Einen Lebenslauf fahrlässig gekürzt
Interviewpartner hätte umfassender vorgestellt werden müssen
Eine Regionalzeitung interviewt zum Thema „Russland und Ukraine“ einen von ihr so genannten Osteuropa-Experten. Dieser wird am Ende des Beitrages als Osteuropa-Historiker, Politologe und Publizist vorgestellt. Weiter heißt es über ihn, er sei einer der namhaftesten Russland-Experten und habe mehrere Bücher über das Land geschrieben. Außerdem arbeite er als Forschungsdirektor des deutsch-russischen Forums.
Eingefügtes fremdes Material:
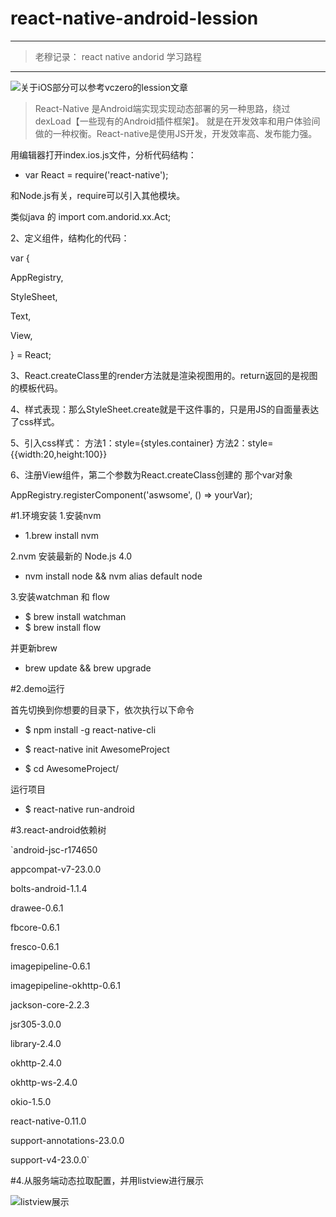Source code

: # react-native-android-lession
---
> 老穆记录： react native andorid 学习路程

---
![关于iOS部分可以参考vczero的lession文章](https://github.com/vczero/react-native-lession)


>React-Native 是Android端实现实现动态部署的另一种思路，绕过dexLoad【一些现有的Android插件框架】。
就是在开发效率和用户体验间做的一种权衡。React-native是使用JS开发，开发效率高、发布能力强。

用编辑器打开index.ios.js文件，分析代码结构：

* var React = require('react-native');

和Node.js有关，require可以引入其他模块。

类似java 的 import com.andorid.xx.Act;

2、定义组件，结构化的代码：

var {

AppRegistry,

StyleSheet,

Text,

View,

} = React;

3、React.createClass里的render方法就是渲染视图用的。return返回的是视图的模板代码。

4、样式表现：那么StyleSheet.create就是干这件事的，只是用JS的自面量表达了css样式。

5、引入css样式：
方法1：style={styles.container}
方法2：style={{width:20,height:100}}

6、注册View组件，第二个参数为React.createClass创建的 那个var对象
 
AppRegistry.registerComponent('aswsome', () => yourVar);


#1.环境安装
1.安装nvm

* 1.brew install nvm

2.nvm 安装最新的 Node.js 4.0

* nvm install node && nvm alias default node

3.安装watchman 和 flow

* $ brew install watchman
* $ brew install flow

并更新brew

* brew update && brew upgrade

#2.demo运行

首先切换到你想要的目录下，依次执行以下命令

* $ npm install -g react-native-cli

* $ react-native init AwesomeProject

* $ cd AwesomeProject/

运行项目

* $ react-native run-android

#3.react-android依赖树

`android-jsc-r174650

appcompat-v7-23.0.0

bolts-android-1.1.4

drawee-0.6.1

fbcore-0.6.1

fresco-0.6.1

imagepipeline-0.6.1

imagepipeline-okhttp-0.6.1

jackson-core-2.2.3

jsr305-3.0.0

library-2.4.0

okhttp-2.4.0

okhttp-ws-2.4.0

okio-1.5.0

react-native-0.11.0

support-annotations-23.0.0

support-v4-23.0.0`



#4.从服务端动态拉取配置，并用listview进行展示

![listview展示](https://github.com/yipengmu/react-native-android-lession/blob/master/pics/device-2015-09-21-180925.png)
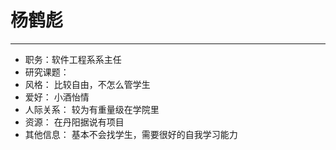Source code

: # 杨鹤彪

---
- 职务：软件工程系系主任
- 研究课题： 
- 风格： 比较自由，不怎么管学生
- 爱好： 小酒怡情
- 人际关系： 较为有重量级在学院里
- 资源： 在丹阳据说有项目
- 其他信息： 基本不会找学生，需要很好的自我学习能力
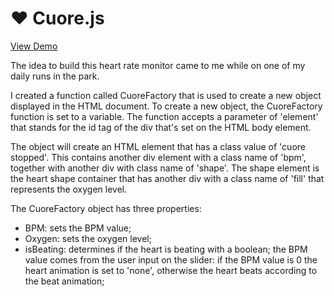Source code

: # **:heart: Cuore.js**

[View Demo](https://martinagabrielli.github.io/cuore.js/)

The idea to build this heart rate monitor came to me while on one of my daily runs in the park.

I created a function called CuoreFactory that is used to create a new object displayed in the HTML document. To create a new object, the CuoreFactory function is set to a variable. The function accepts a parameter of 'element' that stands for the id tag of the div that's set on the HTML body element.

The object will create an HTML element that has a class value of 'cuore stopped'. This contains another div element with a class name of 'bpm', together with another div with class name of 'shape'. The shape element is the heart shape container that has another div with a class name of 'fill' that represents the oxygen level.

The CuoreFactory object has three properties:

- BPM: sets the BPM value;
- Oxygen: sets the oxygen level;
- isBeating: determines if the heart is beating with a boolean; the BPM value comes from the user input on the slider: if the BPM value is 0 the heart animation is set to 'none', otherwise the heart beats according to the beat animation;
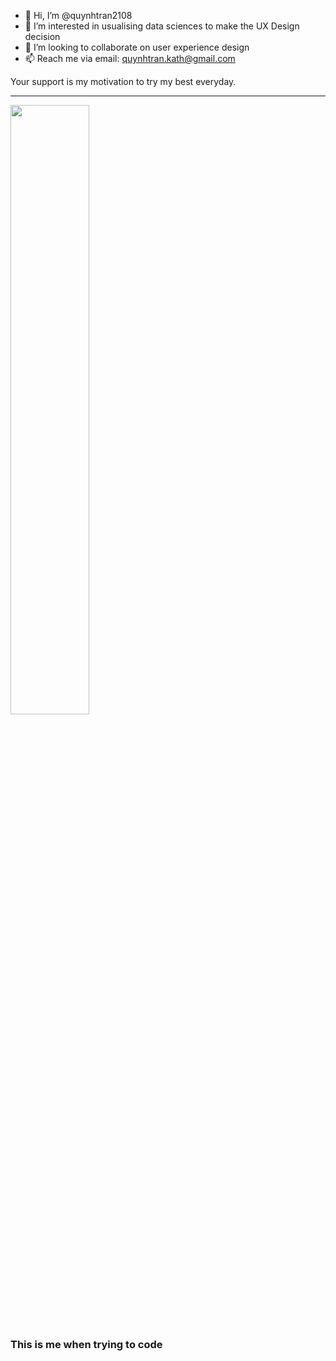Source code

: - 👋 Hi, I’m @quynhtran2108
- 👀 I’m interested in usualising data sciences to make the UX Design decision
- 💞️ I’m looking to collaborate on user experience design 
- 📫 Reach me via email: quynhtran.kath@gmail.com
 
Your support is my motivation to try my best everyday. 
<html>

 
 <body>
   
  <hr></hr>


 
  <a 
   href="https://vignette.wikia.nocookie.net/phineasandferb/images/e/eb/Candace_surfing.png/revision/latest?cb=20110519103518&path-prefix=vi">
  <img 
    src="https://vignette.wikia.nocookie.net/phineasandferb/images/e/eb/Candace_surfing.png/revision/latest?cb=20110519103518&path-prefix=vi"
    width="50%"/>
  </a>
  <h3>This is me when trying to code </h3>
  
</body>
  
</html>

<!---
quynhtran2108/quynhtran2108 is a ✨ special ✨ repository because its `README.md` (this file) appears on your GitHub profile.
You can click the Preview link to take a look at your changes.
--->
Ein Leser der Zeitung weist darauf hin, dass der als „Osteuropa-Experte“ bezeichnete Mann auch „Senior Advisor Russia“ bei der Wintershall AG sei, einer großen deutschen Energiefirma, die eng mit dem russischen Energie-Riesen Gazprom zusammenarbeite. Beide Unternehmen hätten für Mitte 2014 geplant, dass Gazprom komplett das bislang gemeinsam betriebene Erdgashandels- und Speichergeschäft übernehme. Gazprom würde dadurch 20 Prozent der deutschen Gas-Speicherkapazität erwerben. Dieses Geschäft könne durch eine negative Einschätzung des Kremls in der Öffentlichkeit in Deutschland sowie durch eventuelle Sanktionen in Gefahr geraten. Aus Gründen der Transparenz hätte daher auf die Tätigkeit des Experten bei der Wintershall AG hingewiesen werden müssen. Der Chefredakteur der Zeitung hält es für illusorisch und weltfremd, durch intensivste Recherche im Vorfeld eines Interviews die Vita des Gesprächspartners komplett zu ergründen. Im vorliegenden Fall habe es sich um einen Wissenschaftler gehandelt, den man getrost als Russland- und Osteuropa-Experten bezeichnen dürfe. Der Chefredakteur räumt jedoch ein, dass die Angaben in diesem Interview zur Person zu knapp geraten seien. Der Autor des Interviews habe die Vita des Gesprächspartners schlichtweg fahrlässig gekürzt. Er sei dafür gerügt worden.